[Aim of the exercise] Say how many lines in the entries hold the word "mail", and reply with that number only.

*** Opening of Material provided ***

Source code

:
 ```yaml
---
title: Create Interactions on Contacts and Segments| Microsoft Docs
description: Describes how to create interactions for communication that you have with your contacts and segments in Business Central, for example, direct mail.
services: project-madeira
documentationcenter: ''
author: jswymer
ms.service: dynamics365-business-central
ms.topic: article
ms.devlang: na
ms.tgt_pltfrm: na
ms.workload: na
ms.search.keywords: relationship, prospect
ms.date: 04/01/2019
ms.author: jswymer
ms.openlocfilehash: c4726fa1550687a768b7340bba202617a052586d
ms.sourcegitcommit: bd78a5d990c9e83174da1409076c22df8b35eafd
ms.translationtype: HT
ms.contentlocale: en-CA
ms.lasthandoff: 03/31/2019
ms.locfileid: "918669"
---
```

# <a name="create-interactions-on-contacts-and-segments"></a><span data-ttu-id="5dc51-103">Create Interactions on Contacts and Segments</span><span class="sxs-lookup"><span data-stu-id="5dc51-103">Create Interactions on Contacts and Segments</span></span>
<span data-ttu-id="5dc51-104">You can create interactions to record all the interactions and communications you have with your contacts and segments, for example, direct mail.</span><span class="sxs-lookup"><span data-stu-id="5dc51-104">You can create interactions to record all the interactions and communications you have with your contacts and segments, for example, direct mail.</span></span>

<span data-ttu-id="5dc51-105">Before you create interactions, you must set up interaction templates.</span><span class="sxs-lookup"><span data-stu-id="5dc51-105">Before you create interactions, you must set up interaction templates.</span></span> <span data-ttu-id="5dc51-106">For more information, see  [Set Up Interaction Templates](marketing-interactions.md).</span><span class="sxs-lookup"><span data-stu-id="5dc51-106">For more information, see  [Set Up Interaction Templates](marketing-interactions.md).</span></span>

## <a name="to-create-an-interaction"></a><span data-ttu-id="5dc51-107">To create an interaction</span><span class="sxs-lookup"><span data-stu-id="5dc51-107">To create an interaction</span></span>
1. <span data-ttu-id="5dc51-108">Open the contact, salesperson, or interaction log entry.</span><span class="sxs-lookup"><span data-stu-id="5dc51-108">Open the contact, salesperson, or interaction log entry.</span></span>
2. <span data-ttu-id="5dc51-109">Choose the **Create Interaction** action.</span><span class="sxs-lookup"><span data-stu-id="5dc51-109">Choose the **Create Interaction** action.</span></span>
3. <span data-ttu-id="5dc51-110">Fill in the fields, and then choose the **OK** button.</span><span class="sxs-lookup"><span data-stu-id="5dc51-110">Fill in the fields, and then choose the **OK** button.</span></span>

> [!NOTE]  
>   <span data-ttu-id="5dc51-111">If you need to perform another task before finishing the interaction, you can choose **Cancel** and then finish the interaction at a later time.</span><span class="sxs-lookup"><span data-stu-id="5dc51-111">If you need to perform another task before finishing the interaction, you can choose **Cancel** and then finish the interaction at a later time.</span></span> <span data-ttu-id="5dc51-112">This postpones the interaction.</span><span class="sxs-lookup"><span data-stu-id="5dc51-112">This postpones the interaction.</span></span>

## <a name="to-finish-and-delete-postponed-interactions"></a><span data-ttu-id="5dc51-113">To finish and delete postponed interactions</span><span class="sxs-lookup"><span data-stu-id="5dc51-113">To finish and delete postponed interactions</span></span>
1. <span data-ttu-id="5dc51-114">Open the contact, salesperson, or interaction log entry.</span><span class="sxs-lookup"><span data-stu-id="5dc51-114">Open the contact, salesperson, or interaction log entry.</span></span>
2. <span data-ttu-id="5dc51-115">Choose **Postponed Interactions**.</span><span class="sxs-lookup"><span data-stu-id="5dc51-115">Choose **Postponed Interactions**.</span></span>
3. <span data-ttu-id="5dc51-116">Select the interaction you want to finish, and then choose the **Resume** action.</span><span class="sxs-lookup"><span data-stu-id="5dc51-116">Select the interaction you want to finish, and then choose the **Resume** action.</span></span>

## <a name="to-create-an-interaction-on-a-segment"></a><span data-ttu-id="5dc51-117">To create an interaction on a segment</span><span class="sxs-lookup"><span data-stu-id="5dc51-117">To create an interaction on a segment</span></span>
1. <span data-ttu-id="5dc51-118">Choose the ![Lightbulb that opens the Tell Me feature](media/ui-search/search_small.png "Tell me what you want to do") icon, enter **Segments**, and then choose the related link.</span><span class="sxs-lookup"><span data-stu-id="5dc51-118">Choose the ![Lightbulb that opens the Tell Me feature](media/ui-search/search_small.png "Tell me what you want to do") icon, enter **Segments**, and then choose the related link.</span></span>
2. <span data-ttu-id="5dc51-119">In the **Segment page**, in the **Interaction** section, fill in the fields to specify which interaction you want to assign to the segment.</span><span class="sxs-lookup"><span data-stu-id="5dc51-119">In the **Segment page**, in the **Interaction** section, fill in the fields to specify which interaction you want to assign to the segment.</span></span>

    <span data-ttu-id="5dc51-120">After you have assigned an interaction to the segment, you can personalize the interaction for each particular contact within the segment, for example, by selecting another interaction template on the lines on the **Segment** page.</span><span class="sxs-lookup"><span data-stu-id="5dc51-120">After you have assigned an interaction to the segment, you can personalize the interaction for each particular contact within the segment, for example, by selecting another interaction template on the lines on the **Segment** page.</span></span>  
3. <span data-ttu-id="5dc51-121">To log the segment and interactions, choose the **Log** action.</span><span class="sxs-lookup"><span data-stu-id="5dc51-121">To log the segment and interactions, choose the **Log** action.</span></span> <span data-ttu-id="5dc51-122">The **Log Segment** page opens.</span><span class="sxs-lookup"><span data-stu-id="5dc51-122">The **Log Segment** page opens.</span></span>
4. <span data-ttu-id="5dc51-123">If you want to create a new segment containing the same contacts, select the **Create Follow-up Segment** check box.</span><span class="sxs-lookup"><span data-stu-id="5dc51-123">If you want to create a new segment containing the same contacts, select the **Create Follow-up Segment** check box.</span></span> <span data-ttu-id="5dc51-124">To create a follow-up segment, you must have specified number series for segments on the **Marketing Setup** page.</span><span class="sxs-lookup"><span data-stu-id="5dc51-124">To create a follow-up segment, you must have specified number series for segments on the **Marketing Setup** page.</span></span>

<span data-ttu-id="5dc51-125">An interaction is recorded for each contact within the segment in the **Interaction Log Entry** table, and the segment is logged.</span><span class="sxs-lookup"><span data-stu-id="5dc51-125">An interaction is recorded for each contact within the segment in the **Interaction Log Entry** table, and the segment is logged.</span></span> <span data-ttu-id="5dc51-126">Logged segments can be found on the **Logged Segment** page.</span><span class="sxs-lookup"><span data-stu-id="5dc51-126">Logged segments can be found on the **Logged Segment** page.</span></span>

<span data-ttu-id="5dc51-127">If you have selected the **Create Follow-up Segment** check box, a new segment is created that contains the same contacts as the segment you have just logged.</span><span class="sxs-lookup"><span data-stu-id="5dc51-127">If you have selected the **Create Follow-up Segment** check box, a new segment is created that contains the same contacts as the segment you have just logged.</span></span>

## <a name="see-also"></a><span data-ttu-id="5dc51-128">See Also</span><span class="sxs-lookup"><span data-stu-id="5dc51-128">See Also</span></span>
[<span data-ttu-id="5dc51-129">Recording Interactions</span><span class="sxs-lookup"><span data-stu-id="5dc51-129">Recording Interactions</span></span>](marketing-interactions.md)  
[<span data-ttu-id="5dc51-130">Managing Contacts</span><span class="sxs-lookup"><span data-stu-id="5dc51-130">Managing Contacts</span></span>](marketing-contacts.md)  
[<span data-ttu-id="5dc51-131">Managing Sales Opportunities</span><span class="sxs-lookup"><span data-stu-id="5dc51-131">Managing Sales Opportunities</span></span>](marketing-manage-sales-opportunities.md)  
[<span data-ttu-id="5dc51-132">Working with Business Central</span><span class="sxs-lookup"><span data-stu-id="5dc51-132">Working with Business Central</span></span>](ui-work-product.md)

*** Close of Material provided ***

[Task result] 2